Allgemein

Bundesaußenminister Sigmar Gabriel kündigt Abzug der Bundeswehr aus Irak, Syrien und Mali an

Berlin. Bundesaußenminister Sigmar Gabriel hat angekündigt, die Bundeswehr innerhalb von zwölf Monaten aus dem Irak, Syrien und Mali abzuziehen. Das wurde am 1. April 2017 in Berliner Sicherheitskreisen bekannt. Die Nachricht wurde vom Außenministerium weder bestätigt, noch dementiert. Journalisten bemühen sich zur Zeit um nähere Informationen.

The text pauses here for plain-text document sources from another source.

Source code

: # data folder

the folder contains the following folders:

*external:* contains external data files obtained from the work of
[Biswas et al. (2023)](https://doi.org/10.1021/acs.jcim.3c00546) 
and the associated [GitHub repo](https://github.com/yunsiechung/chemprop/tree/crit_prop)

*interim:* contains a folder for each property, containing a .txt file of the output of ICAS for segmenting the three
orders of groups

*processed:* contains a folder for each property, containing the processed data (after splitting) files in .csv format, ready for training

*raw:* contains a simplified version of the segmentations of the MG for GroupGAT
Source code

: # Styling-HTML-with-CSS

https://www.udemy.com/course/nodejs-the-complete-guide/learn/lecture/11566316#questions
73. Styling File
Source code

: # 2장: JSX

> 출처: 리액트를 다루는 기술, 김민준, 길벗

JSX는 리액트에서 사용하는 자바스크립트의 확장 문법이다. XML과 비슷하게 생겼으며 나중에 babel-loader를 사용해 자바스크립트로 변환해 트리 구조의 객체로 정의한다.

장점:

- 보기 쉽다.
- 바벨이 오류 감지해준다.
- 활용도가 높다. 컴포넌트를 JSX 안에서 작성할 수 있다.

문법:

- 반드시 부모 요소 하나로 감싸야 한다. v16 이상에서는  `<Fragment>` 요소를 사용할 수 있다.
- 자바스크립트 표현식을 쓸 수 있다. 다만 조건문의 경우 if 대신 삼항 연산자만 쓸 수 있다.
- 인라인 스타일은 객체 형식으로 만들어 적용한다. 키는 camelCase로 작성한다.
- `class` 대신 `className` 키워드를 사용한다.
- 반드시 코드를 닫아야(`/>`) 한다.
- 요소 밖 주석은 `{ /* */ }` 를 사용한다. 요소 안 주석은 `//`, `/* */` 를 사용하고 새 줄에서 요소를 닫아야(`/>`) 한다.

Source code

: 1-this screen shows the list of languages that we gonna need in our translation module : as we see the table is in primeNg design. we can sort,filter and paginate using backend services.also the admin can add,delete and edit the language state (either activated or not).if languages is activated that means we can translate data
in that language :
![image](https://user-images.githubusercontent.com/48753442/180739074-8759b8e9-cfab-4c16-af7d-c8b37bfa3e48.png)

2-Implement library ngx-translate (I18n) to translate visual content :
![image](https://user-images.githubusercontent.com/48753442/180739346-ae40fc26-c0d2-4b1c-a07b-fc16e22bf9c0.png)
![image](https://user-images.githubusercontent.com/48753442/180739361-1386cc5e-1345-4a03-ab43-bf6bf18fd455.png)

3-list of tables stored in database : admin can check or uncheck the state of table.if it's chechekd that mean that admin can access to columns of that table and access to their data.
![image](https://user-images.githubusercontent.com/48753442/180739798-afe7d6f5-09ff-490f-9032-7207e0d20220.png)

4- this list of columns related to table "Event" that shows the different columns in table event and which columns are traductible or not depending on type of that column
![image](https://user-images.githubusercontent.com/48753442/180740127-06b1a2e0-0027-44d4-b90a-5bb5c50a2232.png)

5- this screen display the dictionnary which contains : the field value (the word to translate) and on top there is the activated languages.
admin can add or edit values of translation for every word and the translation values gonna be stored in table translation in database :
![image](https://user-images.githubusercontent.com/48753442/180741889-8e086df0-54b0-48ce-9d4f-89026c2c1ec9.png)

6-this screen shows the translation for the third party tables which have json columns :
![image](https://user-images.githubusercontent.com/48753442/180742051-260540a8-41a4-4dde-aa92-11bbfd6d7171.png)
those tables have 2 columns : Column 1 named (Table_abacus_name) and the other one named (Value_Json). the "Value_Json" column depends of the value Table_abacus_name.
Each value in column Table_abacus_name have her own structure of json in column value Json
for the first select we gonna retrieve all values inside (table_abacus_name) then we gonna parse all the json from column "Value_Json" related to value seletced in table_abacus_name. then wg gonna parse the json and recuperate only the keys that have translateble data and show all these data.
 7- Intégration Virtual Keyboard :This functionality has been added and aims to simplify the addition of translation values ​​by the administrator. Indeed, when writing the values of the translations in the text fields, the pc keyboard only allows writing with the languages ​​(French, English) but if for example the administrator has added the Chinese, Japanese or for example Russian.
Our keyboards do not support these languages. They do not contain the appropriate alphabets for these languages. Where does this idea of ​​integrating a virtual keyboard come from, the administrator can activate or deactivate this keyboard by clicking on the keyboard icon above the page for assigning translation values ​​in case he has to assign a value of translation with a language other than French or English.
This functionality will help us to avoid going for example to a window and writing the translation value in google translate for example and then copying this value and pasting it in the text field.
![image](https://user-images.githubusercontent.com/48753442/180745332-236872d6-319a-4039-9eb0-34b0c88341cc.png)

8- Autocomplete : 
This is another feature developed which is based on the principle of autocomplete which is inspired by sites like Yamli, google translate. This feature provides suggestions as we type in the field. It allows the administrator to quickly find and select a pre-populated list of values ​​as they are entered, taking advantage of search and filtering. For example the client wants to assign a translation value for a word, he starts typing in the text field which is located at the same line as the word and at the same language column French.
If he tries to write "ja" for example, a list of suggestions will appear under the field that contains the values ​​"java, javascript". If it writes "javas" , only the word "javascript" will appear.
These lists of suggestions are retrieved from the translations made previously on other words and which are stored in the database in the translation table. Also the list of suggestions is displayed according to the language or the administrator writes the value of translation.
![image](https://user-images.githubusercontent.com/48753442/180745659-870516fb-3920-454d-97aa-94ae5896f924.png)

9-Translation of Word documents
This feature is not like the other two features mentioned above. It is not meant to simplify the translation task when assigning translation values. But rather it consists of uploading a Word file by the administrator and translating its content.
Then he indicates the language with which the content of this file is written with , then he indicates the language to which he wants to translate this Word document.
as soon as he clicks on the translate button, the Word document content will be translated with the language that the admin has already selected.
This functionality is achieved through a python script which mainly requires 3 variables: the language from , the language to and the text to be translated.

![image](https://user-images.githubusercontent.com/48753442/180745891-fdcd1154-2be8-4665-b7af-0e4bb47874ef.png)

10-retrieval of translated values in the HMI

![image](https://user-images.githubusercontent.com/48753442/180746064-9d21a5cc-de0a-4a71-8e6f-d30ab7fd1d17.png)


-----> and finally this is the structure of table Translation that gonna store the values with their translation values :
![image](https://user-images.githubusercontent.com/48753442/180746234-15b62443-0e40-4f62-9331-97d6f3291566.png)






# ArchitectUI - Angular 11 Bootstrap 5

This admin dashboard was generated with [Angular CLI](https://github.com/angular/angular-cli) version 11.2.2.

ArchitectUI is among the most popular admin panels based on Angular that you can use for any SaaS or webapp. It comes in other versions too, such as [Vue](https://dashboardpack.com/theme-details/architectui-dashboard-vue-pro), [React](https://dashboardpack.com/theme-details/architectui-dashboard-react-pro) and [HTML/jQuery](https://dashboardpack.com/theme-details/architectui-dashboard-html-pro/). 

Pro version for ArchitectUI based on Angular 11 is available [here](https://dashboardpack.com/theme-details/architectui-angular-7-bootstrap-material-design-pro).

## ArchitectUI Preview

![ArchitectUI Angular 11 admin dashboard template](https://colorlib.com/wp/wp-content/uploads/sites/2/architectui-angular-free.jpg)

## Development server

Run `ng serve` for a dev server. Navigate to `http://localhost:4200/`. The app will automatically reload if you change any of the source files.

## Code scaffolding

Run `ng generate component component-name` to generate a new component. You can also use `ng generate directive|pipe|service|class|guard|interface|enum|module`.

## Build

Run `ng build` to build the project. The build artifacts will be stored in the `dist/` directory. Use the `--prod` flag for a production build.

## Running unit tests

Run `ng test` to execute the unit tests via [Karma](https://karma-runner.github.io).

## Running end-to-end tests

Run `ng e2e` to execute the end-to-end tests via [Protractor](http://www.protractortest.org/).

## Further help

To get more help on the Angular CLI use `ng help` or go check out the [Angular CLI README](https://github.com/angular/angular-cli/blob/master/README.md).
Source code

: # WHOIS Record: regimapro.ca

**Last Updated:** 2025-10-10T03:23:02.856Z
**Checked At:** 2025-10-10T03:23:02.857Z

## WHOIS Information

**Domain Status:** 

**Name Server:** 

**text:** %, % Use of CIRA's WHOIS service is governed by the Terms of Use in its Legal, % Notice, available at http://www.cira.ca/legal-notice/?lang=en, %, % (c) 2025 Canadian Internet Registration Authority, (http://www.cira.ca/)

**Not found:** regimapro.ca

Demonstration gegen Bundeswehreinsatz in Syrien 2016 in Köln

Im NATO-Hauptquartier in Brüssel war kein Kommentar zu erhalten; allerdings berichteten Insider von großer Unruhe. Unklar sei, wie die hervorragenden geheimdienstlichen Kontakte der Deutschen im so genannten Krieg gegen den Terror in Irak und Syrien ersetzt werden könnten, falls Gabriel seine Ankündigung tatsächlich umsetze. Ein Abzug der Deutschen könne den mehrjährigen Kampf gegen das Assad-Regime und damit die Front gegen die syrische Armee und ihre iranischen und russischen Verbündeten schwächen.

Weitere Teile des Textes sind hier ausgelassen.